▸ **EXERCISE**
Return every line in the entries below where the word "reduce" shows up.

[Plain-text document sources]
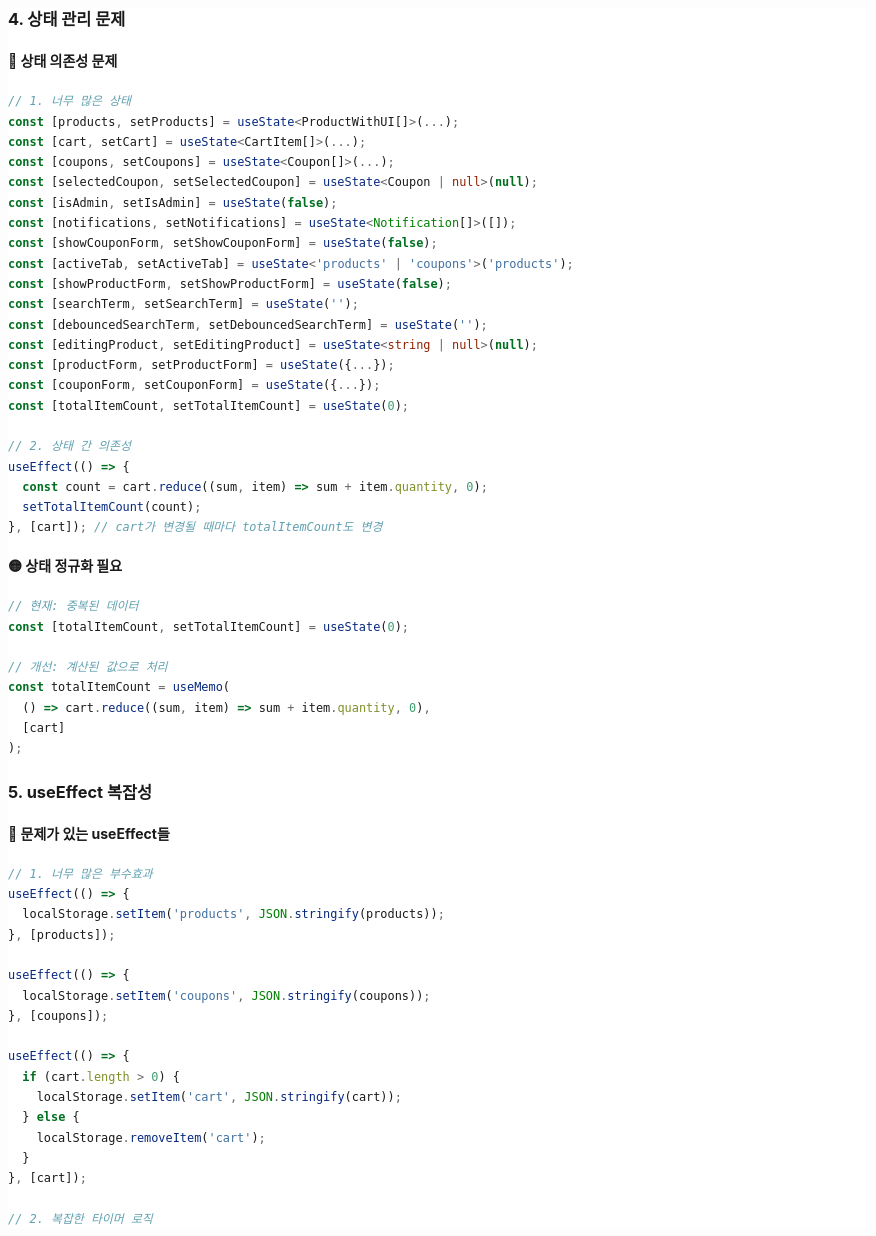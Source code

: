 ### 4. 상태 관리 문제

#### 🔴 상태 의존성 문제

```typescript
// 1. 너무 많은 상태
const [products, setProducts] = useState<ProductWithUI[]>(...);
const [cart, setCart] = useState<CartItem[]>(...);
const [coupons, setCoupons] = useState<Coupon[]>(...);
const [selectedCoupon, setSelectedCoupon] = useState<Coupon | null>(null);
const [isAdmin, setIsAdmin] = useState(false);
const [notifications, setNotifications] = useState<Notification[]>([]);
const [showCouponForm, setShowCouponForm] = useState(false);
const [activeTab, setActiveTab] = useState<'products' | 'coupons'>('products');
const [showProductForm, setShowProductForm] = useState(false);
const [searchTerm, setSearchTerm] = useState('');
const [debouncedSearchTerm, setDebouncedSearchTerm] = useState('');
const [editingProduct, setEditingProduct] = useState<string | null>(null);
const [productForm, setProductForm] = useState({...});
const [couponForm, setCouponForm] = useState({...});
const [totalItemCount, setTotalItemCount] = useState(0);

// 2. 상태 간 의존성
useEffect(() => {
  const count = cart.reduce((sum, item) => sum + item.quantity, 0);
  setTotalItemCount(count);
}, [cart]); // cart가 변경될 때마다 totalItemCount도 변경
```

#### 🟡 상태 정규화 필요

```typescript
// 현재: 중복된 데이터
const [totalItemCount, setTotalItemCount] = useState(0);

// 개선: 계산된 값으로 처리
const totalItemCount = useMemo(
  () => cart.reduce((sum, item) => sum + item.quantity, 0),
  [cart]
);
```

### 5. useEffect 복잡성

#### 🔴 문제가 있는 useEffect들

```typescript
// 1. 너무 많은 부수효과
useEffect(() => {
  localStorage.setItem('products', JSON.stringify(products));
}, [products]);

useEffect(() => {
  localStorage.setItem('coupons', JSON.stringify(coupons));
}, [coupons]);

useEffect(() => {
  if (cart.length > 0) {
    localStorage.setItem('cart', JSON.stringify(cart));
  } else {
    localStorage.removeItem('cart');
  }
}, [cart]);

// 2. 복잡한 타이머 로직
```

▸ **ANSWER BOX**
  const count = cart.reduce((sum, item) => sum + item.quantity, 0);
  () => cart.reduce((sum, item) => sum + item.quantity, 0),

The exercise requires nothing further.